Hozier’s debut album proves buzzworthy


By Katie Adams, Divine Child High School

Irish singer-songwriter Andrew Hozier-Byrne–Hozier for short–has found himself a fine niche at the top of the charts with his popular single “Take Me To Church.”

After Hozier’s Saturday Night Live performance, the song has earned substantial radio play and received millions of views on YouTube. But Hozier is no one-hit wonder. His self-titled album’s synergetic mix of garage rock, folksy sentiment, and classic rhythm and blues proves that he is worthy enough to stick around.
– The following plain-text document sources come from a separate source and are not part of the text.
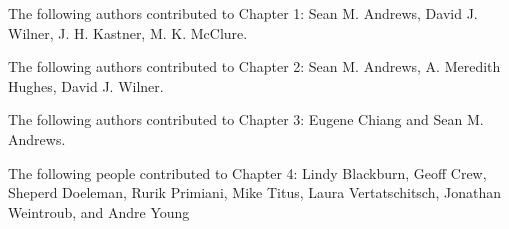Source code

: 
{\large
\linespread{1.}\selectfont{}
\noindent The following authors contributed to Chapter 1: \newline
Sean M. Andrews, David J. Wilner, J. H. Kastner, M. K. McClure.

\noindent The following authors contributed to Chapter 2: \newline
Sean M. Andrews, A. Meredith Hughes, David J. Wilner.

\noindent The following authors contributed to Chapter 3: \newline
Eugene Chiang and Sean M. Andrews.

\noindent The following people contributed to Chapter 4: \newline
Lindy Blackburn, Geoff Crew, Sheperd Doeleman, Rurik Primiani, Mike Titus, Laura Vertatschitsch, 
Jonathan Weintroub, and Andre Young
}
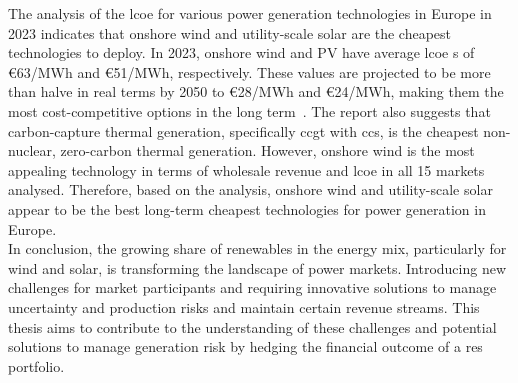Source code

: 
  The analysis of the \gls{lcoe} for various power generation technologies in Europe in 2023
  indicates that onshore wind and utility-scale solar are the cheapest technologies to deploy.
  In 2023, onshore wind and PV have average \gls{lcoe} s of €63/MWh and €51/MWh, respectively.
  These values are projected to be more than halve in real terms by 2050 to €28/MWh and €24/MWh,
  making them the most cost-competitive options in the long term~\cite{abdullah_europe_2023}.
  The report also suggests that carbon-capture thermal generation,
  specifically \gls{ccgt} with \gls{ccs}, is the cheapest non-nuclear, zero-carbon thermal generation.
  However, onshore wind is the most appealing technology in terms of wholesale revenue and \gls{lcoe}
  in all 15 markets analysed.
  Therefore, based on the analysis, onshore wind and utility-scale solar appear to be the best
  long-term cheapest technologies for power generation in Europe.\\

  In conclusion, the growing share of renewables in the energy mix, particularly for wind and solar,
  is transforming the landscape of power markets.
  Introducing new challenges for market participants and requiring innovative solutions to manage uncertainty and
  production risks and maintain certain revenue streams.
  This thesis aims to contribute to the understanding of these challenges and potential solutions
  to manage generation risk by hedging the financial outcome of a \gls{res} portfolio.

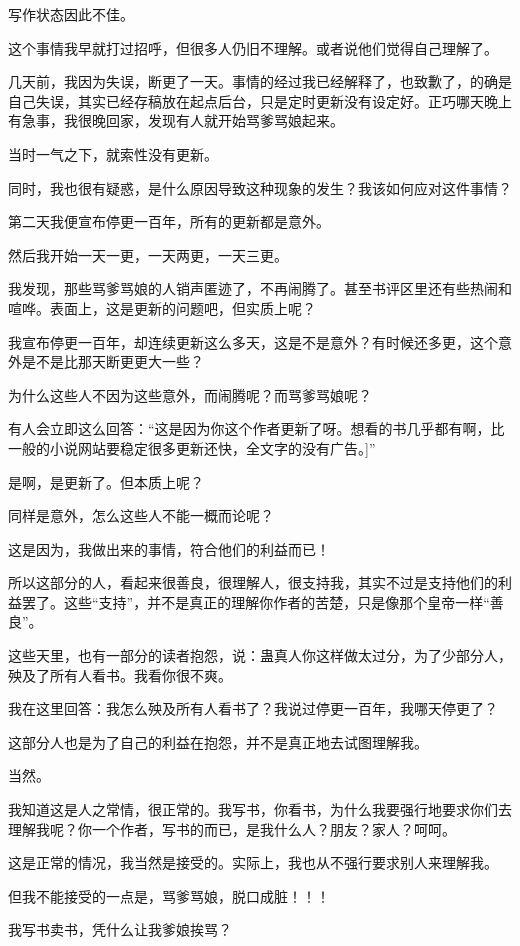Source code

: \begin{this_body}
写作状态因此不佳。

这个事情我早就打过招呼，但很多人仍旧不理解。或者说他们觉得自己理解了。

几天前，我因为失误，断更了一天。事情的经过我已经解释了，也致歉了，的确是自己失误，其实已经存稿放在起点后台，只是定时更新没有设定好。正巧哪天晚上有急事，我很晚回家，发现有人就开始骂爹骂娘起来。

当时一气之下，就索性没有更新。

同时，我也很有疑惑，是什么原因导致这种现象的发生？我该如何应对这件事情？

第二天我便宣布停更一百年，所有的更新都是意外。

然后我开始一天一更，一天两更，一天三更。

我发现，那些骂爹骂娘的人销声匿迹了，不再闹腾了。甚至书评区里还有些热闹和喧哗。表面上，这是更新的问题吧，但实质上呢？

我宣布停更一百年，却连续更新这么多天，这是不是意外？有时候还多更，这个意外是不是比那天断更更大一些？

为什么这些人不因为这些意外，而闹腾呢？而骂爹骂娘呢？

有人会立即这么回答：“这是因为你这个作者更新了呀。想看的书几乎都有啊，比一般的小说网站要稳定很多更新还快，全文字的没有广告。]”

是啊，是更新了。但本质上呢？

同样是意外，怎么这些人不能一概而论呢？

这是因为，我做出来的事情，符合他们的利益而已！

所以这部分的人，看起来很善良，很理解人，很支持我，其实不过是支持他们的利益罢了。这些“支持”，并不是真正的理解你作者的苦楚，只是像那个皇帝一样“善良”。

这些天里，也有一部分的读者抱怨，说：蛊真人你这样做太过分，为了少部分人，殃及了所有人看书。我看你很不爽。

我在这里回答：我怎么殃及所有人看书了？我说过停更一百年，我哪天停更了？

这部分人也是为了自己的利益在抱怨，并不是真正地去试图理解我。

当然。

我知道这是人之常情，很正常的。我写书，你看书，为什么我要强行地要求你们去理解我呢？你一个作者，写书的而已，是我什么人？朋友？家人？呵呵。

这是正常的情况，我当然是接受的。实际上，我也从不强行要求别人来理解我。

但我不能接受的一点是，骂爹骂娘，脱口成脏！！！

我写书卖书，凭什么让我爹娘挨骂？


\end{this_body}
Released in September, Hozier’s debut album often serves as a vehicle to air viewpoints on social reform. He’s singing about things that matter to him and to the world. “Take Me To Church” advocates for a ceasefire for gay oppression by established institutions (namely the Russian government) with a guitar melody that almost sounds downright angry. The lyrics challenge hypocrisy and elitism: “That’s a fine-looking’ high horse/ What you got in the stable? We’ve a lot of starving faithful.”

Another important track, “To Be Alone,” unapologetically addresses rape culture: “Never feel too good in crowds/ With folks around, when they’re playing/ the anthems of rape culture loud/ crude and proud.” Hozier’s activist approach is reinforced by the way his impassioned lyrics pair so fittingly with his strong guitar melodies.

However, this album is not a simple bludgeoning of calls for societal change. Hozier also has a talent for writing mellifluous songs about the joys and perils of a relationship, while showcasing his expressive voice. “Jackie and Wilson” puts down a fierce layer of bass guitar and adds on harmonies as Hozier explains how relationships can bring salvation and joy. “Like Real People Do” explores the comfort and security of love, while “From Eden” speaks to the lengths one will go to for their partner.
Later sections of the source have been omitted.